Cushioning the gold market against negative technical and bearish currency influences is ongoing inflows into the world's largest gold derivative instrument (GLD). On Friday, GLD's gold
holding rose by 2.09 tonnes which leaves those holdings near the highest level in a year. With the Commitments of Traders Futures and Options report as of February 23rd for Gold
showing the Non-Commercial and Non-reportable combined traders held a net long position of 196,913 contracts, the gold market was short term overbought especially into last week's
highs. The Commitments of Traders Futures and Options report as of February 23rd for Silver showed the Non-Commercial and Non-reportable combined traders held a net long position
of 71,962 contracts. Therefore even the silver market was short-term overbought and perhaps vulnerable to developing weakness in gold and or strength in the US Dollar.
PLATINUM
Like gold and silver we think the PGM complex has managed to throw off the vulnerable status seen at the end of last week. While a slight improvement in global macroeconomic
sentiment last week should have helped to cushion platinum and palladium, the focus of the precious metals complex has shifted 180 degrees with the fresh concern toward China back in
the headlines.
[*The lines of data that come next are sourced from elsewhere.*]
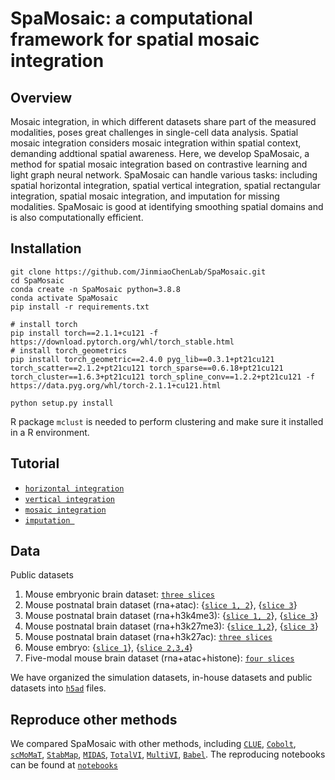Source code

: # SpaMosaic: a computational framework for spatial mosaic integration
## Overview
Mosaic integration, in which different datasets share part of the measured modalities, poses great challenges in single-cell data analysis. Spatial mosaic integration considers mosaic integration within spatial context, demanding addtional spatial awareness. Here, we develop SpaMosaic, a method for spatial mosaic integration based on contrastive learning and light graph neural network. SpaMosaic can handle various tasks: including spatial horizontal integration, spatial vertical integration, spatial rectangular integration, spatial mosaic integration, and imputation for missing modalities. SpaMosaic is good at identifying smoothing spatial domains and is also computationally efficient. 

## Installation
```
git clone https://github.com/JinmiaoChenLab/SpaMosaic.git
cd SpaMosaic
conda create -n SpaMosaic python=3.8.8
conda activate SpaMosaic
pip install -r requirements.txt

# install torch
pip install torch==2.1.1+cu121 -f https://download.pytorch.org/whl/torch_stable.html
# install torch_geometrics
pip install torch_geometric==2.4.0 pyg_lib==0.3.1+pt21cu121 torch_scatter==2.1.2+pt21cu121 torch_sparse==0.6.18+pt21cu121 torch_cluster==1.6.3+pt21cu121 torch_spline_conv==1.2.2+pt21cu121 -f https://data.pyg.org/whl/torch-2.1.1+cu121.html

python setup.py install
```
R package `mclust` is needed to perform clustering and make sure it installed in a R environment.  

## Tutorial
* [`horizontal integration`](./integration_examples/horizontal) 
* [`vertical integration`](./integration_examples/vertical) 
* [`mosaic integration`](./integration_examples/mosaic) 
* [`imputation `](./imputation_examples/) 

## Data
Public datasets
1. Mouse embryonic brain dataset: [`three slices`](http://www.biosino.org/node/project/detail/OEP003285) 
2. Mouse postnatal brain dataset (rna+atac): {[`slice 1, 2`](https://www.ncbi.nlm.nih.gov/geo/query/acc.cgi?acc=GSE205055)}, {[`slice 3`](https://www.ncbi.nlm.nih.gov/geo/query/acc.cgi?acc=GSE171943)}
3. Mouse postnatal brain dataset (rna+h3k4me3): {[`slice 1, 2`](https://www.ncbi.nlm.nih.gov/geo/query/acc.cgi?acc=GSE205055)}, {[`slice 3`](https://www.ncbi.nlm.nih.gov/geo/query/acc.cgi?acc=GSE165217)}
4. Mouse postnatal brain dataset (rna+h3k27me3): {[`slice 1,2`](https://www.ncbi.nlm.nih.gov/geo/query/acc.cgi?acc=GSE205055)}, {[`slice 3`](https://www.ncbi.nlm.nih.gov/geo/query/acc.cgi?acc=GSE165217)}
5. Mouse postnatal brain dataset (rna+h3k27ac): [`three slices`](https://www.ncbi.nlm.nih.gov/geo/query/acc.cgi?acc=GSE205055)
6. Mouse embryo: {[`slice 1`](https://www.ncbi.nlm.nih.gov/geo/query/acc.cgi?acc=GSE205055)}, {[`slice 2,3,4`](https://www.ncbi.nlm.nih.gov/geo/query/acc.cgi?acc=GSE171943)}
7. Five-modal mouse brain dataset (rna+atac+histone): [`four slices`](https://www.ncbi.nlm.nih.gov/geo/query/acc.cgi?acc=GSE205055)

We have organized the simulation datasets, in-house datasets and public datasets into [`h5ad`](https://zenodo.org/uploads/12654113) files. 

## Reproduce other methods
We compared SpaMosaic with other methods, including [`CLUE`](https://github.com/openproblems-bio/neurips2021_multimodal_topmethods/tree/main/src/match_modality/methods/clue), [`Cobolt`](https://github.com/epurdom/cobolt), [`scMoMaT`](https://github.com/PeterZZQ/scMoMaT), [`StabMap`](https://github.com/MarioniLab/StabMap), [`MIDAS`](https://sc-midas-docs.readthedocs.io/en/latest/mosaic.html), [`TotalVI`](https://docs.scvi-tools.org/en/stable/tutorials/notebooks/multimodal/totalVI.html), [`MultiVI`](https://docs.scvi-tools.org/en/stable/tutorials/notebooks/multimodal/MultiVI_tutorial.html), [`Babel`](https://github.com/OmicsML/dance/tree/main/examples/multi_modality/predict_modality/babel.py). The reproducing notebooks can be found at [`notebooks`](https://github.com/XiHuYan/Spamosaic-notebooks)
Fortunately platinum is catching a lift from safe haven instead of being undermined by deteriorating physical demand expectations. However, the Commitments of Traders
Futures and Options report as of February 23rd for Platinum showed the Non-Commercial and Non-reportable combined traders held a net long position of 37,284 contracts but that
reading is probably overstated given that prices into the overnight low were roughly $35 an ounce below the level where the COT report was compiled. On the other hand the
Commitments of Traders Futures and Options report as of February 23rd for Palladium showed the Non-Commercial and Non-reportable combined traders held a net long position of just
3,609 contracts and we suspect that positioning was been reduced further because the June contract to the overnight low was down $15 an ounce from the level where the COT report
was compiled. News that South African Anglo-American is planning job cuts highlights ongoing mining difficulties and that could foster ideas of tighter supplies ahead. In the end PGM
prices have decided to correlate with gold prices instead of industrial/physical fundamentals and that could make the overnight lows fairly solid.